What this task involves:
State how many lines in the entries below contain "组合在一起". Write nothing but the number.

Materials provided:
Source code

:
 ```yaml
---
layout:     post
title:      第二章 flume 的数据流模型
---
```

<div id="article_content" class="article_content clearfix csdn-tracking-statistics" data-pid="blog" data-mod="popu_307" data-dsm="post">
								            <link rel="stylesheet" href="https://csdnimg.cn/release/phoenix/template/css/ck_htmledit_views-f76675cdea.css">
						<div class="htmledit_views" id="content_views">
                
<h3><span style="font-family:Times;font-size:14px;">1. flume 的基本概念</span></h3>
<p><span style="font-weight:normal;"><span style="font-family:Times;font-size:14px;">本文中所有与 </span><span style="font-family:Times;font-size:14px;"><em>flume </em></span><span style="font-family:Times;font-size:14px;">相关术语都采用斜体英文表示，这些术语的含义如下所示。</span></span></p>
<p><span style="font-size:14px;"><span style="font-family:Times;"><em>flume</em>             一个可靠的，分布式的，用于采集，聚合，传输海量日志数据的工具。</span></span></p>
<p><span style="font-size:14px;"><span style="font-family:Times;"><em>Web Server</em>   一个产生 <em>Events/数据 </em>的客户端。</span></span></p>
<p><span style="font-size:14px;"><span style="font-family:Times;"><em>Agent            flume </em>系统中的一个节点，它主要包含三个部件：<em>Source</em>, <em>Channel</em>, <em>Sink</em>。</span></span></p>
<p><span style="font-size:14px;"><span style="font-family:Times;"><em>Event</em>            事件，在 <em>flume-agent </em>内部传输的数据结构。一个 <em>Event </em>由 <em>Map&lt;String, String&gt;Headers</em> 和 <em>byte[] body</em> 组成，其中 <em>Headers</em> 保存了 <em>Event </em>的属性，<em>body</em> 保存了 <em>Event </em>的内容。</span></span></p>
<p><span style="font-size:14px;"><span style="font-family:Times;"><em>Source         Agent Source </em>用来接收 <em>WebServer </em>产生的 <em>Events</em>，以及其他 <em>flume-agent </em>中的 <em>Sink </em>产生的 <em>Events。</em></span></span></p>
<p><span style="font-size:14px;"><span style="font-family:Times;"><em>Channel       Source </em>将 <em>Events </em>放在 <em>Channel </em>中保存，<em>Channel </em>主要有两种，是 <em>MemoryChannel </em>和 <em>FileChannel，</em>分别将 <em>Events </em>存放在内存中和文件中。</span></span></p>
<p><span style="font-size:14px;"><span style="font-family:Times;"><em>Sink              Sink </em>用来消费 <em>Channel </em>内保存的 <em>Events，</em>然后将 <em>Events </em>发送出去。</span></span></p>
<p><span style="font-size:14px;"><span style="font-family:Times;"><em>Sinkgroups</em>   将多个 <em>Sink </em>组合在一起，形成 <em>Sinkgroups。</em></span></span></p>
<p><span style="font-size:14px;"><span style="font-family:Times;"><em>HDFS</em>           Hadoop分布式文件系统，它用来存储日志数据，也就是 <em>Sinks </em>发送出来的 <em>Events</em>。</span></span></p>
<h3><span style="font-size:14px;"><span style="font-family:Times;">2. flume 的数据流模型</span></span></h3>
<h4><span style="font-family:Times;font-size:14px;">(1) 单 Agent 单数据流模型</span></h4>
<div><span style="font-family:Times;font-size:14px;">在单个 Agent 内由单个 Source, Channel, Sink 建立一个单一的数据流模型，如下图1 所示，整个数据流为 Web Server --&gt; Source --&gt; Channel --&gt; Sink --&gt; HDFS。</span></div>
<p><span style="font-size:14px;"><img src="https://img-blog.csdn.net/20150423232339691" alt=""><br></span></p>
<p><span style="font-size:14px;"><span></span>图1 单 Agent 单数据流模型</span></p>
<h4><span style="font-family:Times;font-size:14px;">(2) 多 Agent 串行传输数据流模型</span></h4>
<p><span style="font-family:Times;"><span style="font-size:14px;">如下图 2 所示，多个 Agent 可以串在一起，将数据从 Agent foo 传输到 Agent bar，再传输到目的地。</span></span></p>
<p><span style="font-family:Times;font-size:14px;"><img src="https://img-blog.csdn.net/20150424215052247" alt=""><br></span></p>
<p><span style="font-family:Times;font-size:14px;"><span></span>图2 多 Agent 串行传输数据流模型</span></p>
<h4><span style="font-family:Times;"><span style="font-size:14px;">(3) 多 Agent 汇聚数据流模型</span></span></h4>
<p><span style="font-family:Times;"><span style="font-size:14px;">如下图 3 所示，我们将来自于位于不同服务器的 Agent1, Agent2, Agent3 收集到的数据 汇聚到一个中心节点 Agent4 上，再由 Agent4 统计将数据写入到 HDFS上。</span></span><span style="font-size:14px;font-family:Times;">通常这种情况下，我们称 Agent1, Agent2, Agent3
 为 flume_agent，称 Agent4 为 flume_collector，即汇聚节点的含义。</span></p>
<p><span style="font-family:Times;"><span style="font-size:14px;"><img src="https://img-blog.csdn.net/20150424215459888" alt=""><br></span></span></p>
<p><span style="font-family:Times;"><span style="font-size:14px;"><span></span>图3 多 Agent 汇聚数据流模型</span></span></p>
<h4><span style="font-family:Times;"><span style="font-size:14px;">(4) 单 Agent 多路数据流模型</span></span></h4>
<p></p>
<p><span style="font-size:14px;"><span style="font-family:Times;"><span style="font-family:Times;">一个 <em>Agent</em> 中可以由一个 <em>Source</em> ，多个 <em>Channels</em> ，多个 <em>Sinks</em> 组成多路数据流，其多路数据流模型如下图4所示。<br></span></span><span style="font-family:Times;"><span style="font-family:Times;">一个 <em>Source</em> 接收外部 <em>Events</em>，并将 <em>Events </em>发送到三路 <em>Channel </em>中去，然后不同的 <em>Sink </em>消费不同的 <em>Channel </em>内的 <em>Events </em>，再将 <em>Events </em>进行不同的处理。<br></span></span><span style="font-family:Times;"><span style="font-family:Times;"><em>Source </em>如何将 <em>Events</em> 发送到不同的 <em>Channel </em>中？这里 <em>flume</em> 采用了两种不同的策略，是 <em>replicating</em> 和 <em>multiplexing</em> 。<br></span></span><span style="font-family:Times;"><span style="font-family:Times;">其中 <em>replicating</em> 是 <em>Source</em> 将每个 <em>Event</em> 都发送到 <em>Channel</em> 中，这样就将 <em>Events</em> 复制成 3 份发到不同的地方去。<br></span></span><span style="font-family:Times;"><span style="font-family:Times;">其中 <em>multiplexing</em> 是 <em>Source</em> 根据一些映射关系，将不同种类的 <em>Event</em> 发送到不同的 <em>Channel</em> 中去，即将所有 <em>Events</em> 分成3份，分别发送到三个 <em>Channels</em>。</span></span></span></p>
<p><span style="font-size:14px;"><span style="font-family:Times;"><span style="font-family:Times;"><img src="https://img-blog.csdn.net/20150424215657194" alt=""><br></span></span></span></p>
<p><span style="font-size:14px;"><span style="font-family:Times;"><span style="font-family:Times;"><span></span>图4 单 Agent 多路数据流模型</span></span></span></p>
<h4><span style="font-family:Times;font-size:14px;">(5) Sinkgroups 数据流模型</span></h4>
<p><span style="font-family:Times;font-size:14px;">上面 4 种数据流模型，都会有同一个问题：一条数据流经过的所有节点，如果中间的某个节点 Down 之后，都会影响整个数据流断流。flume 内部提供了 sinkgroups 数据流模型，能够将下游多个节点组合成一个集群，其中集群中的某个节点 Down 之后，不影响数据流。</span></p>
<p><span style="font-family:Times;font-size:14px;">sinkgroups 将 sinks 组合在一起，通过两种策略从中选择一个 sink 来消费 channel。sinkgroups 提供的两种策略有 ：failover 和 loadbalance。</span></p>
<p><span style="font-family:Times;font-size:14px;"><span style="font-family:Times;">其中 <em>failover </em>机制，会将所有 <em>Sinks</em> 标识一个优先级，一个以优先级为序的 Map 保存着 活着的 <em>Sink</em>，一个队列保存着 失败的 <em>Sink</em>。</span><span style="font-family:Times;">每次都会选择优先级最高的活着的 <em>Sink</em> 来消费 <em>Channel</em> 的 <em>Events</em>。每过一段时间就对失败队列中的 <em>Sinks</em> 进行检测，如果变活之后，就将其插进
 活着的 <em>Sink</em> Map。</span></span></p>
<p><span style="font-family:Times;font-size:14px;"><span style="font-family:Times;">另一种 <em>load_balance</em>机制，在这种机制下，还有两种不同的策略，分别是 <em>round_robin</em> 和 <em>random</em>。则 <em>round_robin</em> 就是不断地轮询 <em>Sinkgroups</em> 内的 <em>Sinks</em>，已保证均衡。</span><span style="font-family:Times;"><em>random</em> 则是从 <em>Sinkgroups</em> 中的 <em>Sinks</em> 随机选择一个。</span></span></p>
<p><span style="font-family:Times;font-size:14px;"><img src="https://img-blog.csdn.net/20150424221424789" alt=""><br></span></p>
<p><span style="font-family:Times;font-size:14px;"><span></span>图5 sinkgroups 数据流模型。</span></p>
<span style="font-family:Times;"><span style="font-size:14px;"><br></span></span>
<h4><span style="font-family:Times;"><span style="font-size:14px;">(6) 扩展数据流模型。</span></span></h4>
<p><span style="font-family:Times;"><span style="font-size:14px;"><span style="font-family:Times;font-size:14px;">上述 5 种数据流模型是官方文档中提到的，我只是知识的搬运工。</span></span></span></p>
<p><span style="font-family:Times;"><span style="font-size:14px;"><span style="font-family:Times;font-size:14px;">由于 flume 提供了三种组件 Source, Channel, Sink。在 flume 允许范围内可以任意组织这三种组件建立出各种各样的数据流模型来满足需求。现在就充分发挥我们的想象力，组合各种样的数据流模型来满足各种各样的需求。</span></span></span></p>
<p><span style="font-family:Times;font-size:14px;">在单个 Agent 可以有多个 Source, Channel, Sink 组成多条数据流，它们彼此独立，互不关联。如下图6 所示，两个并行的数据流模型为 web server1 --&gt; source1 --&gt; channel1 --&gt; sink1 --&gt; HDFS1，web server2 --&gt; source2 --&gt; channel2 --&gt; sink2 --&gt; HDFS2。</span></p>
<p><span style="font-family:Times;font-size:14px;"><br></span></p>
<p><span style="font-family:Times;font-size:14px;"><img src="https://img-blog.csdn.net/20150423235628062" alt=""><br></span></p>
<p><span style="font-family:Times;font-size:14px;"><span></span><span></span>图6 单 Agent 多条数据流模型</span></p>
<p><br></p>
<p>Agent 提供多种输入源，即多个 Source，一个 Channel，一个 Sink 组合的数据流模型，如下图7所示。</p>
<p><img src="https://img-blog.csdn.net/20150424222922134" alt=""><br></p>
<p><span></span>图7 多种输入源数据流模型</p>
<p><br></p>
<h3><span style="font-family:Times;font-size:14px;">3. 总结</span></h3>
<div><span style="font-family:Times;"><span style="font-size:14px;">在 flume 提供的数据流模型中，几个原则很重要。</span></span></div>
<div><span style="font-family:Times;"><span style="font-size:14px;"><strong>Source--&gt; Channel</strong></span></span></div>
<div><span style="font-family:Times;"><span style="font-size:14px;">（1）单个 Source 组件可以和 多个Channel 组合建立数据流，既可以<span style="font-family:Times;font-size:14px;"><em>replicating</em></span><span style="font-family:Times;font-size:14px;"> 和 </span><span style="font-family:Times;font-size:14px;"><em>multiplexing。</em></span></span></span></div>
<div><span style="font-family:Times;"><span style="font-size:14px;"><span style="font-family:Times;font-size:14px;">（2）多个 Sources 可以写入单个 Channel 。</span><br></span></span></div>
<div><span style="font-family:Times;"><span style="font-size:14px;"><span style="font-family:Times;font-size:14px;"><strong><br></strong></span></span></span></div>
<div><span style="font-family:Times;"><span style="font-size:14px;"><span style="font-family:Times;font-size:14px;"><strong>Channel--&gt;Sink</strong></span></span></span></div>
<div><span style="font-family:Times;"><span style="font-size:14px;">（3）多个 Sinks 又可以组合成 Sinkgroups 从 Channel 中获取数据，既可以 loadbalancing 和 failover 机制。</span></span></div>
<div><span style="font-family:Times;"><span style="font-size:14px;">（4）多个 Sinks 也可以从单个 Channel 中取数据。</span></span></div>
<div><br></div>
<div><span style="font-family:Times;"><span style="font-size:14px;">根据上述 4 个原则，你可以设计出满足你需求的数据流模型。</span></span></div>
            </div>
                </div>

Solution to this exercise:
2